Googling SQL PIVOT brings up answers to more complex situations than I need with aggregations, and although I did find this simple SQL Pivot Query , it's pivoting on a single table, whereas I have two, it's doing a rank partition which I don't know is necessary, I can't actually get it to work, plus it's 5 years old and I'm hoping there's an easier way.

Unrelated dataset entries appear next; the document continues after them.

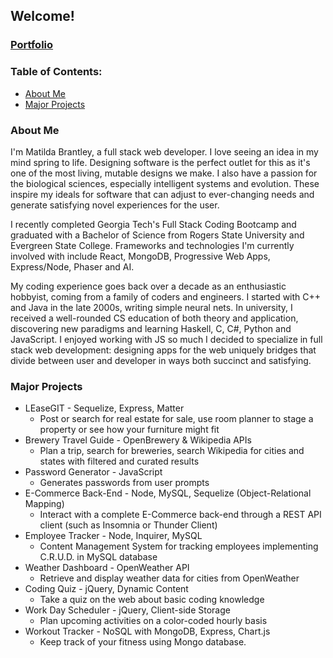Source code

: ## Welcome!
### [Portfolio](https://matildabrantley.github.io/portfolio-react/)
### Table of Contents:
* [About Me](#aboutme)
* [Major Projects](#majorprojects)

### About Me
I'm Matilda Brantley, a full stack web developer. I love seeing an idea in my mind spring to life. 
Designing software is the perfect outlet for this as it's one of the most living, mutable designs we make. 
I also have a passion for the biological sciences, especially intelligent systems and evolution. These inspire my 
ideals for software that can adjust to ever-changing needs and generate satisfying novel experiences for the user.  
  
I recently completed Georgia Tech's Full Stack Coding Bootcamp and graduated with a Bachelor of Science
from Rogers State University and Evergreen State College. Frameworks and technologies I'm currently involved with
include React, MongoDB, Progressive Web Apps, Express/Node, Phaser and AI.  
  
My coding experience goes back over a decade as an enthusiastic hobbyist, coming from a family of coders and engineers.
I started with C++ and Java in the late 2000s, writing simple neural nets. In university, I received 
a well-rounded CS education of both theory and application, discovering new paradigms and learning Haskell, C, C#, Python and JavaScript. 
I enjoyed working with JS so much I decided to specialize in full stack web development: designing apps for the web uniquely bridges
that divide between user and developer in ways both succinct and satisfying.

### Major Projects
* LEaseGIT - Sequelize, Express, Matter
    * Post or search for real estate for sale, use room planner to stage a property or see how your furniture might fit
* Brewery Travel Guide - OpenBrewery & Wikipedia APIs
    * Plan a trip, search for breweries, search Wikipedia for cities and states with filtered and curated results 
* Password Generator - JavaScript
    * Generates passwords from user prompts
* E-Commerce Back-End - Node, MySQL, Sequelize (Object-Relational Mapping)
    * Interact with a complete E-Commerce back-end through a REST API client (such as Insomnia or Thunder Client)
* Employee Tracker - Node, Inquirer, MySQL
    * Content Management System for tracking employees implementing C.R.U.D. in MySQL database
* Weather Dashboard - OpenWeather API
    * Retrieve and display weather data for cities from OpenWeather
* Coding Quiz - jQuery, Dynamic Content
    * Take a quiz on the web about basic coding knowledge
* Work Day Scheduler - jQuery, Client-side Storage
    * Plan upcoming activities on a color-coded hourly basis
* Workout Tracker - NoSQL with MongoDB, Express, Chart.js
    * Keep track of your fitness using Mongo database.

I am sure this is a duplicate question so if someone can find it then please do!
People table:
PersonID
========
1
2
3
Device table:
DeviceID | PersonID
===================
1111 1
2222 1
3333 1
123 2
456 2
9999 3
I do a join like this:
SELECT p.PersonID, d.DeviceID FROM People p
LEFT JOIN Device d on d.PersonID = p.PersonID
Which gives me:
PersonID | DeviceID
===================
1 1111
1 2222
1 3333
2 123
2 456
3 9999
I know what you're thinking, it's just the Device
table, but this is a minimal version of the query and tables, there's much more going on in the real ones,
I want to be able to inject a join on the People
table to the Device
table and get three columns:
Must I use PIVOT to get the results like this? (there will always be a max of three devices per person)
PersonID | 1 | 2 | 3
===============================================
1 1111 2222 3333
2 123 456
3 9999
(Where the blanks would be NULL)
I'm trying:
SELECT PersonID, [1], [2], [3]
FROM (
SELECT p.PersonID, d.DeviceID FROM People p
LEFT JOIN Device d on d.PersonID = p.PersonID) AS r
PIVOT
(
MAX(DeviceID)
FOR DeviceID IN([1], [2], [3])
) AS p;
But it's giving me NULL for all three columns.